Date: 2007-12-13 04:48 pm (UTC)
From: [identity profile] webofevil.livejournal.com
Yes, there are a couple of things Parris complains about that are actual terms with concrete definitions, whose meaning has clearly passed him by. But his general point still stands; in fact, it may even be reinforced if, as far as non-strategy-speakers are concerned, genuine meaning is being utterly subsumed by bullshit.

Date: 2007-12-13 04:56 pm (UTC)
From: [identity profile] offensive-mango.livejournal.com
Yes, that's true. Then again, "information management" really is what it is, and that is the simplest term you can use to describe it, but it will always sound like bullshit to people who aren't involved in it and whose jobs will never touch it.

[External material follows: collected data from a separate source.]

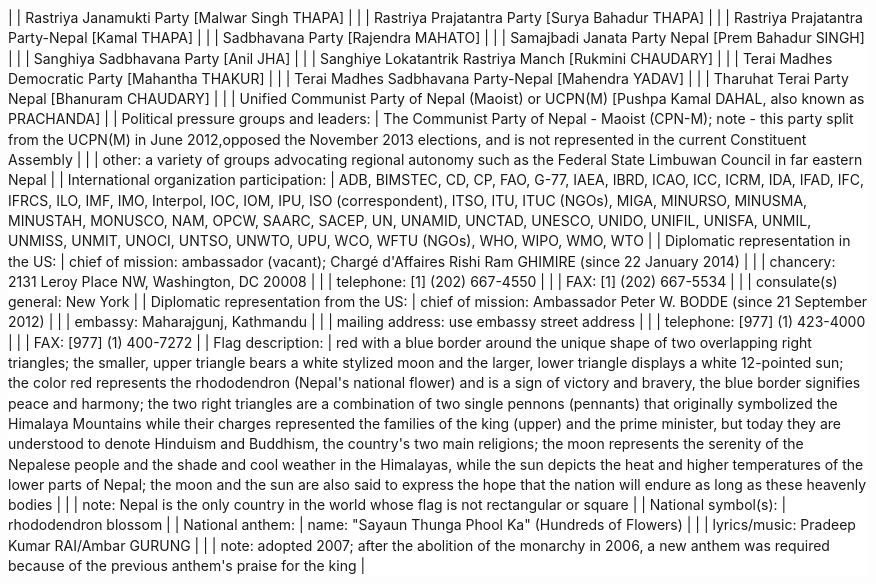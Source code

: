 | | Rastriya Janamukti Party [Malwar Singh THAPA] |
| | Rastriya Prajatantra Party [Surya Bahadur THAPA] |
| | Rastriya Prajatantra Party-Nepal [Kamal THAPA] |
| | Sadbhavana Party [Rajendra MAHATO] |
| | Samajbadi Janata Party Nepal [Prem Bahadur SINGH] |
| | Sanghiya Sadbhavana Party [Anil JHA] |
| | Sanghiye Lokatantrik Rastriya Manch [Rukmini CHAUDARY] |
| | Terai Madhes Democratic Party [Mahantha THAKUR] |
| | Terai Madhes Sadbhavana Party-Nepal [Mahendra YADAV] |
| | Tharuhat Terai Party Nepal [Bhanuram CHAUDARY] |
| | Unified Communist Party of Nepal (Maoist) or UCPN(M) [Pushpa Kamal DAHAL, also known as PRACHANDA] |
| Political pressure groups and leaders: | The Communist Party of Nepal - Maoist (CPN-M); note - this party split from the UCPN(M) in June 2012,opposed the November 2013 elections, and is not represented in the current Constituent Assembly |
| | other: a variety of groups advocating regional autonomy such as the Federal State Limbuwan Council in far eastern Nepal |
| International organization participation: | ADB, BIMSTEC, CD, CP, FAO, G-77, IAEA, IBRD, ICAO, ICC, ICRM, IDA, IFAD, IFC, IFRCS, ILO, IMF, IMO, Interpol, IOC, IOM, IPU, ISO (correspondent), ITSO, ITU, ITUC (NGOs), MIGA, MINURSO, MINUSMA, MINUSTAH, MONUSCO, NAM, OPCW, SAARC, SACEP, UN, UNAMID, UNCTAD, UNESCO, UNIDO, UNIFIL, UNISFA, UNMIL, UNMISS, UNMIT, UNOCI, UNTSO, UNWTO, UPU, WCO, WFTU (NGOs), WHO, WIPO, WMO, WTO |
| Diplomatic representation in the US: | chief of mission: ambassador (vacant); Chargé d'Affaires Rishi Ram GHIMIRE (since 22 January 2014) |
| | chancery: 2131 Leroy Place NW, Washington, DC 20008 |
| | telephone: [1] (202) 667-4550 |
| | FAX: [1] (202) 667-5534 |
| | consulate(s) general: New York |
| Diplomatic representation from the US: | chief of mission: Ambassador Peter W. BODDE (since 21 September 2012) |
| | embassy: Maharajgunj, Kathmandu |
| | mailing address: use embassy street address |
| | telephone: [977] (1) 423-4000 |
| | FAX: [977] (1) 400-7272 |
| Flag description: | red with a blue border around the unique shape of two overlapping right triangles; the smaller, upper triangle bears a white stylized moon and the larger, lower triangle displays a white 12-pointed sun; the color red represents the rhododendron (Nepal's national flower) and is a sign of victory and bravery, the blue border signifies peace and harmony; the two right triangles are a combination of two single pennons (pennants) that originally symbolized the Himalaya Mountains while their charges represented the families of the king (upper) and the prime minister, but today they are understood to denote Hinduism and Buddhism, the country's two main religions; the moon represents the serenity of the Nepalese people and the shade and cool weather in the Himalayas, while the sun depicts the heat and higher temperatures of the lower parts of Nepal; the moon and the sun are also said to express the hope that the nation will endure as long as these heavenly bodies |
| | note: Nepal is the only country in the world whose flag is not rectangular or square |
| National symbol(s): | rhododendron blossom |
| National anthem: | name: "Sayaun Thunga Phool Ka" (Hundreds of Flowers) |
| | lyrics/music: Pradeep Kumar RAI/Ambar GURUNG |
| | note: adopted 2007; after the abolition of the monarchy in 2006, a new anthem was required because of the previous anthem's praise for the king |
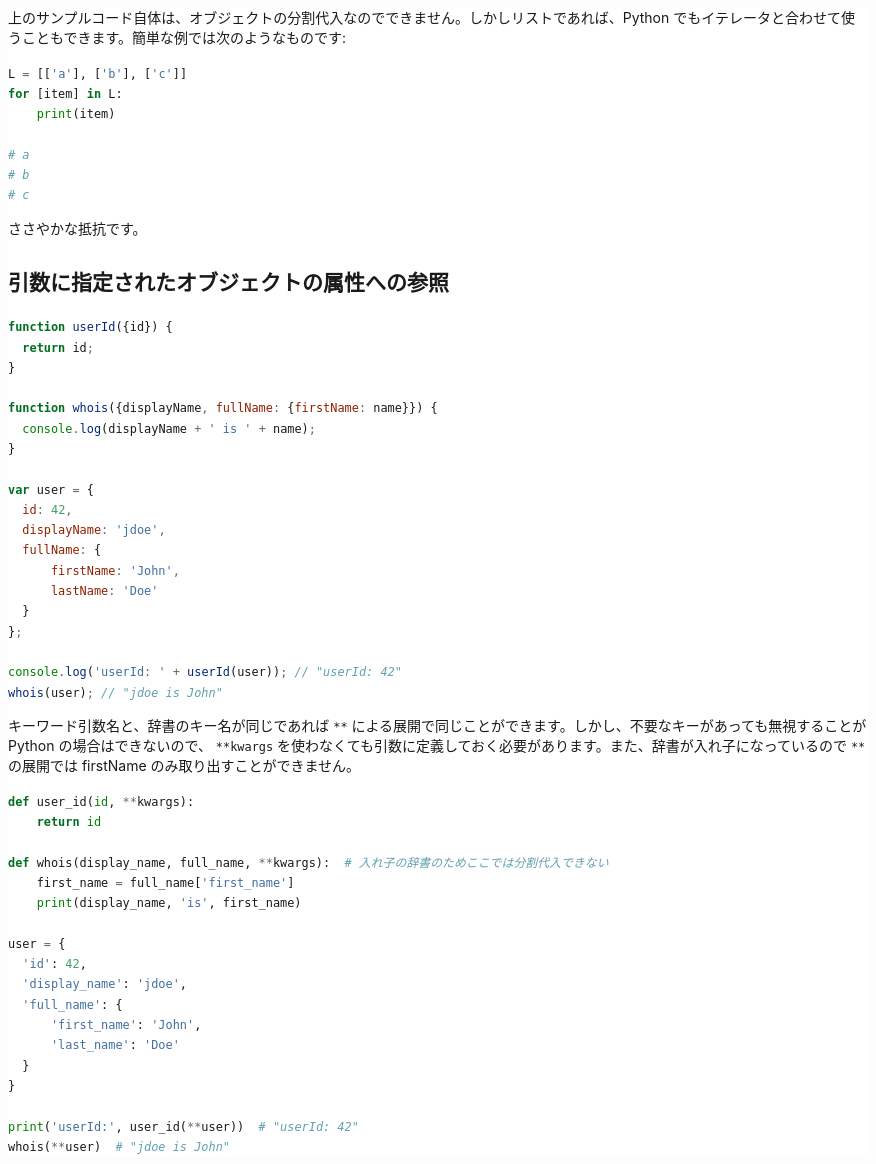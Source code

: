 上のサンプルコード自体は、オブジェクトの分割代入なのでできません。しかしリストであれば、Python でもイテレータと合わせて使うこともできます。簡単な例では次のようなものです:

```python
L = [['a'], ['b'], ['c']]
for [item] in L:
    print(item)

# a
# b
# c
```

ささやかな抵抗です。

## 引数に指定されたオブジェクトの属性への参照

```javascript
function userId({id}) {
  return id;
}

function whois({displayName, fullName: {firstName: name}}) {
  console.log(displayName + ' is ' + name);
}

var user = {
  id: 42,
  displayName: 'jdoe',
  fullName: {
      firstName: 'John',
      lastName: 'Doe'
  }
};

console.log('userId: ' + userId(user)); // "userId: 42"
whois(user); // "jdoe is John"
```

キーワード引数名と、辞書のキー名が同じであれば `**` による展開で同じことができます。しかし、不要なキーがあっても無視することが Python の場合はできないので、 `**kwargs` を使わなくても引数に定義しておく必要があります。また、辞書が入れ子になっているので `**` の展開では firstName のみ取り出すことができません。

```python
def user_id(id, **kwargs):
    return id

def whois(display_name, full_name, **kwargs):  # 入れ子の辞書のためここでは分割代入できない
    first_name = full_name['first_name']
    print(display_name, 'is', first_name)

user = {
  'id': 42,
  'display_name': 'jdoe',
  'full_name': {
      'first_name': 'John',
      'last_name': 'Doe'
  }
}

print('userId:', user_id(**user))  # "userId: 42"
whois(**user)  # "jdoe is John"
```


[^1]: 実際には `a, b` はタプルに評価されているので、リストは使っていないけどタプルは使っていますが、見た目の上では現れないということで。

So how do we know that every other term they've used isn't just as real and valuable to people who are involved in that side of business?

Date: 2007-12-13 04:59 pm (UTC)
From: [identity profile] strictlytrue.livejournal.com
I agree with Mango. Generally, I find Parris and his ilk to be a bunch of smug c*nts who couldn't run a (insert cliched phrase about running things here), and know that they can't - and don't care. It's fair to say that some documents use too much jargon, but that's about it. Just because Parris has found 9 uses of the word "policy" in a document, that doesn't mean that it doesn't mean anything.

On top of it all, Parris, despite his liberal leanings, is a Tory. And Tories hate the state, or public bodies, trying to run or manage anything. It's like Clarkson on Jonathan Ross the other day opining how much better it would be if there were no Government and people just, y'know, sort of got on with it. Unfortunately, without management - or at least people trying to manage, even if it is in a clumsily worded way, people just sort of don't.

Moreover, it's not an accident that it's the Commission for Equality and Human Rights that he's picked out. That's another thing that Tories just assume should "just happen".

Date: 2007-12-16 05:34 pm (UTC)
From: [identity profile] lowlowprices.livejournal.com
Are there any acknowledged originals in the field of management theory, whose writings can be read for illumination and enjoyment by the interested layman and whose thought is neither wholly parasitic nor needlessly vague, apart from Brian Clough?